Sexual Meaning and Gender Dynamics
In Poets of Reality (1969), critic J. Hillis Miller observes that “Queen-Ann’s-Lace” also admirably represents “Williams’s power to charge a whole scene with sexual meaning,” a “constant mode of his relation to the world” that is demonstrated throughout his work. Indeed, the poem reflects the relaxed sexual mores of the 1920’s in the United States, for Williams openly depicts the flower-woman’s sensual arousal and rapture under the sun-poet’s touch. The poem does not, on the other hand, embody the era’s new freedoms for women (for example, the right to vote guaranteed by ratification of the Nineteenth Amendment in August, 1920). Displaying his opposition to such freedoms, Williams portrays the woman and the flower in “Queen-Ann’s-Lace” as both earthbound and submissive. In contrast, the sun and the man that touch them are unrestrained and dominant.

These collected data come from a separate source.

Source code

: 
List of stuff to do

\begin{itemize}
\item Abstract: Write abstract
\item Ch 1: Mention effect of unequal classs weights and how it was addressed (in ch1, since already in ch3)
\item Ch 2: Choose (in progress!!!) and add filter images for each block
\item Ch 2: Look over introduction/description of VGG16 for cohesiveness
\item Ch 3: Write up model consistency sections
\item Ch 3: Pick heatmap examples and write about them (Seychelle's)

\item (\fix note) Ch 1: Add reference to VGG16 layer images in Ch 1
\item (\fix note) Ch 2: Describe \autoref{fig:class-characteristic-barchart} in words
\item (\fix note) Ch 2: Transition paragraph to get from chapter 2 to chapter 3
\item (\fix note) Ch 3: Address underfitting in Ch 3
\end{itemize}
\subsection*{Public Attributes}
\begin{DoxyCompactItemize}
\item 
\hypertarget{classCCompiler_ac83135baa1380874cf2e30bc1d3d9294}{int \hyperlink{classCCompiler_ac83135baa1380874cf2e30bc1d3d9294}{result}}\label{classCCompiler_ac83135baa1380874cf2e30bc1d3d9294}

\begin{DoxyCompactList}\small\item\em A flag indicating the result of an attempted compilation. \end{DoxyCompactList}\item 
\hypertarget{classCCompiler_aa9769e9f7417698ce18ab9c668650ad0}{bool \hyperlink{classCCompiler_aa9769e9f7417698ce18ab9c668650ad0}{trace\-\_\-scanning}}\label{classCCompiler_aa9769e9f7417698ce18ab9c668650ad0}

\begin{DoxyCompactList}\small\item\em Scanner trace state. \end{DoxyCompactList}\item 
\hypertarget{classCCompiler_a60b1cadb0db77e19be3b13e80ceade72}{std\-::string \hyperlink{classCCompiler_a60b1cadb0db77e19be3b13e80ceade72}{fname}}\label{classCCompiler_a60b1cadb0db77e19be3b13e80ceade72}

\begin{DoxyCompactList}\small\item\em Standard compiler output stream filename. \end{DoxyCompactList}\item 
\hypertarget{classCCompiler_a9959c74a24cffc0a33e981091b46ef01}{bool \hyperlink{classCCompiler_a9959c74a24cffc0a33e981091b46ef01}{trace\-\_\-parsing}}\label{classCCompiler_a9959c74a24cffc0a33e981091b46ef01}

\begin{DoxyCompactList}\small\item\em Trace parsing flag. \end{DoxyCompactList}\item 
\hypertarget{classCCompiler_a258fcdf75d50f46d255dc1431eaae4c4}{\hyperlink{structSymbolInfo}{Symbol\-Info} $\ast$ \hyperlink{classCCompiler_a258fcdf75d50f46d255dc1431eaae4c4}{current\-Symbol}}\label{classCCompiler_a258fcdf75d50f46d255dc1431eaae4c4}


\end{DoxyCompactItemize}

The flower may thus prevail over “the grass/ [which] does not raise above it” and take “the field by force,” but it blossoms only wherever the male sun’s “hand has lain.” Likewise, the woman can only respond to the man’s erotic touch, which fulfills her “pious wish to whiteness,” purifies her, and makes her more than “nothing.” She (and the flower which represents her) may be lovely and sensual, but she owes her existence to the poetic hand and imagination that created her.